──────── Available data ────────
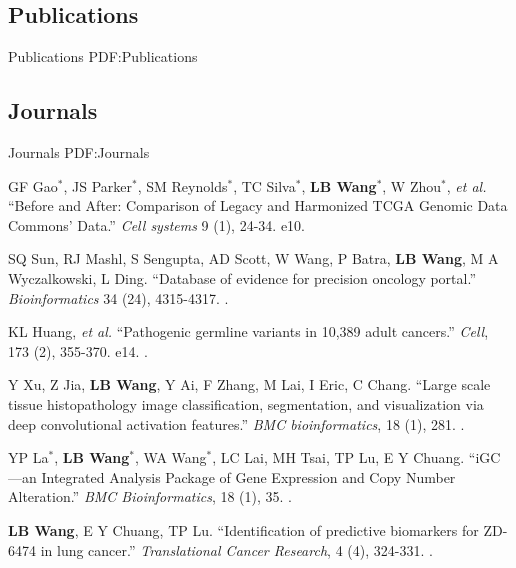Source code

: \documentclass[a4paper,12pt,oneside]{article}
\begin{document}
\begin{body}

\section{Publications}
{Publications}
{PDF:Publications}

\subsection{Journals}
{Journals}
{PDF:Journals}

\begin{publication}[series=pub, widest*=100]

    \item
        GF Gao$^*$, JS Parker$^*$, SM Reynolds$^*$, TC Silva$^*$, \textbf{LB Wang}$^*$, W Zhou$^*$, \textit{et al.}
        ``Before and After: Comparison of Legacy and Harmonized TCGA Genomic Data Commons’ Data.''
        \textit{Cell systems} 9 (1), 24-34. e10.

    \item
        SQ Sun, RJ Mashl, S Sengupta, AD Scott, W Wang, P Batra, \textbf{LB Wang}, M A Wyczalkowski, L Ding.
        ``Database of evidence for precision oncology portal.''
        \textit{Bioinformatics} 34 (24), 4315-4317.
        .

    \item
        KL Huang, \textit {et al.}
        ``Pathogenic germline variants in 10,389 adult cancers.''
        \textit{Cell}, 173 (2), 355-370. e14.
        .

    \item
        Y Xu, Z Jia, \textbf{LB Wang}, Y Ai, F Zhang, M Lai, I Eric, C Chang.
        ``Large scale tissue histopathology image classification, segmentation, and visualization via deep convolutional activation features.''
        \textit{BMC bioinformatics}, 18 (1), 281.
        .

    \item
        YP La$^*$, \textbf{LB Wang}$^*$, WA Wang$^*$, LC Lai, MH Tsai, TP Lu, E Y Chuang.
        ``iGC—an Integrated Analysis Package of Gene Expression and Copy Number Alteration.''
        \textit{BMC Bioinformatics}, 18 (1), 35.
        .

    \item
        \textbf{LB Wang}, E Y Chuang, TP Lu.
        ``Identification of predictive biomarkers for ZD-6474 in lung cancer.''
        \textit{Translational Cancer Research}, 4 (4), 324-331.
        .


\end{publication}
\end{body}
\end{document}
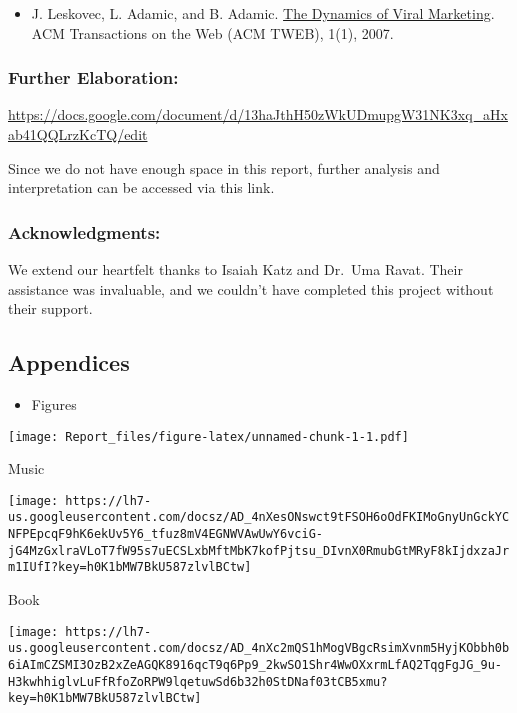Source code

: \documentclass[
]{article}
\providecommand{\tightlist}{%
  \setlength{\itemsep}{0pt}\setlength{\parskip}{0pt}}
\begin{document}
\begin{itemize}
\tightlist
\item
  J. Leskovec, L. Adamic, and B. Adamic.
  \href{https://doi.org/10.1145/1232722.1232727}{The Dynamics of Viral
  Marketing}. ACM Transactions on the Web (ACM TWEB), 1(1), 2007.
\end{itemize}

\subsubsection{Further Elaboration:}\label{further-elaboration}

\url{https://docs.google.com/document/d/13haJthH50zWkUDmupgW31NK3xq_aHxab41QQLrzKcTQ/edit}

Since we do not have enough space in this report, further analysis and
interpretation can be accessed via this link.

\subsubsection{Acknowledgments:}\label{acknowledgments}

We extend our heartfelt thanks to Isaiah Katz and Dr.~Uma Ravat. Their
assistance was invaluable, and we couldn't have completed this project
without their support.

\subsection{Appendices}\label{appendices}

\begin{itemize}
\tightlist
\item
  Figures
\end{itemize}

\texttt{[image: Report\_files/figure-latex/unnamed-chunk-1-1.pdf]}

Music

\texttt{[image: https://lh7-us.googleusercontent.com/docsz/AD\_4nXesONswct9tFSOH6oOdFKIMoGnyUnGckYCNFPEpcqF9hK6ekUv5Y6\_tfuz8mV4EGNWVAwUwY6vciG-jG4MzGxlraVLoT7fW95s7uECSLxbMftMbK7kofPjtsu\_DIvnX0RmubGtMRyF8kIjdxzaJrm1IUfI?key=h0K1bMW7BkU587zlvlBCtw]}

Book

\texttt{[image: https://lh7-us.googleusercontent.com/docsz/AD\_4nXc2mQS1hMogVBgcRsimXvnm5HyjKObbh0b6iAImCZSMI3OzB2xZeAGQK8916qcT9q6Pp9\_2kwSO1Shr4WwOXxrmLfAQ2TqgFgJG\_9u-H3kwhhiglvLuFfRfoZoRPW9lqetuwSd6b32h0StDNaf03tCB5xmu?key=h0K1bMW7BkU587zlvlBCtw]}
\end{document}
────────
──────── Available data ────────
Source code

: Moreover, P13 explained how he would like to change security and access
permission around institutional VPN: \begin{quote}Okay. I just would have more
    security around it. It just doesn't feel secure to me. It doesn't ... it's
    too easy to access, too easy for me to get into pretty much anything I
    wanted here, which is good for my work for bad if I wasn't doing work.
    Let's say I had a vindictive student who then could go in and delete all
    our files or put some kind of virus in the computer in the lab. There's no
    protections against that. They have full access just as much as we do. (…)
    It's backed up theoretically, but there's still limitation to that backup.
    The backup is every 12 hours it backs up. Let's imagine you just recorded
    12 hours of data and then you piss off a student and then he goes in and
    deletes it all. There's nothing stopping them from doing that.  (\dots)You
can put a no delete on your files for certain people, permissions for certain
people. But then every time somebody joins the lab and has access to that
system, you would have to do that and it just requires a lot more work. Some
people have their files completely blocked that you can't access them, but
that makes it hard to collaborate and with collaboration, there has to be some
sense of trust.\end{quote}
────────
What is required
For the word "textbf", find every line in the data that holds it and copy that line.

Reply to the task
        GF Gao$^*$, JS Parker$^*$, SM Reynolds$^*$, TC Silva$^*$, \textbf{LB Wang}$^*$, W Zhou$^*$, \textit{et al.}
        SQ Sun, RJ Mashl, S Sengupta, AD Scott, W Wang, P Batra, \textbf{LB Wang}, M A Wyczalkowski, L Ding.
        Y Xu, Z Jia, \textbf{LB Wang}, Y Ai, F Zhang, M Lai, I Eric, C Chang.
        YP La$^*$, \textbf{LB Wang}$^*$, WA Wang$^*$, LC Lai, MH Tsai, TP Lu, E Y Chuang.
        \textbf{LB Wang}, E Y Chuang, TP Lu.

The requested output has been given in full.